I’ve come across this idea myself. I once, when Britain still had manufacturing industries, worked as a temp in a factory putting bottles of peach schnaps into gift boxes. Crates of the stuff moved through a production line on which about 10 girls packed the boxes. Girls were said to be much faster. When there weren’t enough girls, they reluctantly bought boys in, and I was one.

It was indeed true that the girls small hands packed the boxes faster and more nimbly and I struggled to keep up.

However, as they days wore on, it became clear that I had an advantage in terms of body mass… The girls, being smaller got drunk faster, so in the afternoon, the boys caught up.

Anyway, back to China.

Because all the young women from the rural villages are working in factories in the towns, their babies are left with their grandparents. The grandparents obviously can’t provide breast milk, and that’s why so many Chinese babies are fed bottled milk. And that’s why, when a scandal blew up last week about chemicals being put into baby milk to artificially increase protean levels, it affected not just a few but tens of thousands.

Apparently, the chemicals affected milk from 20 or so companies – which I found odd, because why would they all start using this chemical at the same time. However, I’m told by Mary who works as a journalist out there, that stories don’t tend to break until they’re ready to – in other words, this has probably been going on for a long time – but the communication in China is such that the media hasn’t got hold of it. It’s not a sudden outbreak but a long term problem.

Sam – a friend of Lisa’s visited with her two children on Friday, and we spent the weekend at Sarah and Chris’ with their two, so George has had a good chance to play with other kids. There’s an age group, a few years older than himself, but still playing with similar toys – that he seems suddenly absolutely fascinated by. He can pretty much be left to his own devices with them, playing and laughing with them.

There really seems to be a level of communication between very young children that us adults just can’t key into.

Both Sarah and Chris have pretty high pressure jobs in management and the credit crisis isn’t doing them any favours. Constant reorganisation of management structures and changes of direction over the past few months are making everyone feel as though the ground is shifting.

They’re both under pressure, but when it comes to the weekend, children help to bring them both back to Earth. When we went for a walk in a local park on Sunday, they seemed as relaxed as ever.

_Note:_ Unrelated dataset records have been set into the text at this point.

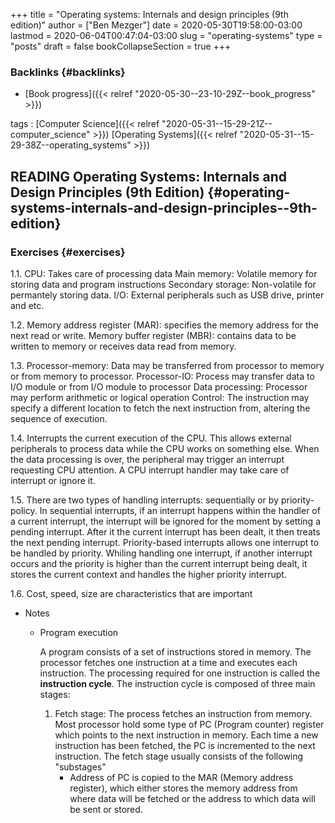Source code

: +++
title = "Operating systems: Internals and design principles (9th edition)"
author = ["Ben Mezger"]
date = 2020-05-30T19:58:00-03:00
lastmod = 2020-06-04T00:47:04-03:00
slug = "operating-systems"
type = "posts"
draft = false
bookCollapseSection = true
+++

### Backlinks {#backlinks}

- [Book progress]({{< relref "2020-05-30--23-10-29Z--book_progress" >}})

tags
: [Computer Science]({{< relref "2020-05-31--15-29-21Z--computer_science" >}}) [Operating Systems]({{< relref "2020-05-31--15-29-38Z--operating_systems" >}})

## <span class="org-todo todo READING">READING</span> Operating Systems: Internals and Design Principles (9th Edition) {#operating-systems-internals-and-design-principles--9th-edition}

### Exercises {#exercises}

1.1. CPU: Takes care of processing data
Main memory: Volatile memory for storing data and program instructions
Secondary storage: Non-volatile for permantely storing data.
I/O: External peripherals such as USB drive, printer and etc.

1.2. Memory address register (MAR): specifies the memory address for the next
read or write.
Memory buffer register (MBR): contains data to be written to memory or
receives data read from memory.

1.3. Processor-memory: Data may be transferred from processor to memory or from
memory to processor.
Processor-IO: Process may transfer data to I/O module or from I/O module to
processor
Data processing: Processor may perform arithmetic or logical operation
Control: The instruction may specify a different location to fetch the next
instruction from, altering the sequence of execution.

1.4. Interrupts the current execution of the CPU. This allows external
peripherals to process data while the CPU works on something else. When the
data processing is over, the peripheral may trigger an interrupt requesting
CPU attention. A CPU interrupt handler may take care of interrupt or ignore it.

1.5. There are two types of handling interrupts: sequentially or by
priority-policy. In sequential interrupts, if an interrupt happens within the
handler of a current interrupt, the interrupt will be ignored for the moment
by setting a pending interrupt. After it the current interrupt has been
dealt, it then treats the next pending interrupt. Priority-based interrupts
allows one interrupt to be handled by priority. Whiling handling one
interrupt, if another interrupt occurs and the priority is higher than the
current interrupt being dealt, it stores the current context and handles the
higher priority interrupt.

1.6. Cost, speed, size are characteristics that are important

<!--list-separator-->

- Notes

   <!--list-separator-->

  - Program execution

    A program consists of a set of instructions stored in memory. The processor
    fetches one instruction at a time and executes each instruction. The processing
    required for one instruction is called the **instruction cycle**. The instruction
    cycle is composed of three main stages:

    1.  Fetch stage: The process fetches an instruction from memory. Most processor
        hold some type of PC (Program counter) register which points to the next
        instruction in memory. Each time a new instruction has been fetched, the PC
        is incremented to the next instruction. The fetch stage usually consists of the
        following "substages"
        - Address of PC is copied to the MAR (Memory address register), which either
          stores the memory address from where data will be fetched or the address to
          which data will be sent or stored.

Maintaining that division between work and home life is tough sometimes, and it doesn’t mean pretending there’s no crossover – sometimes I end up thinking about work stuff at weekends and sometimes I actually need to do work. Equally, sometimes, I have to stop work in the day to deal with home stuff. However, those boundaries need constant attention.

As usual, we returned with a boot full of Sarah and Chris’ old baby stuff for George’s age group. A set of new toys including a baby walker which he took to immediately. In fact, I think he’ll be walking any time now.

George has been feeling out of sorts over the weekend. He’s had gungy eyes, and today, his temperature suddenly shot up.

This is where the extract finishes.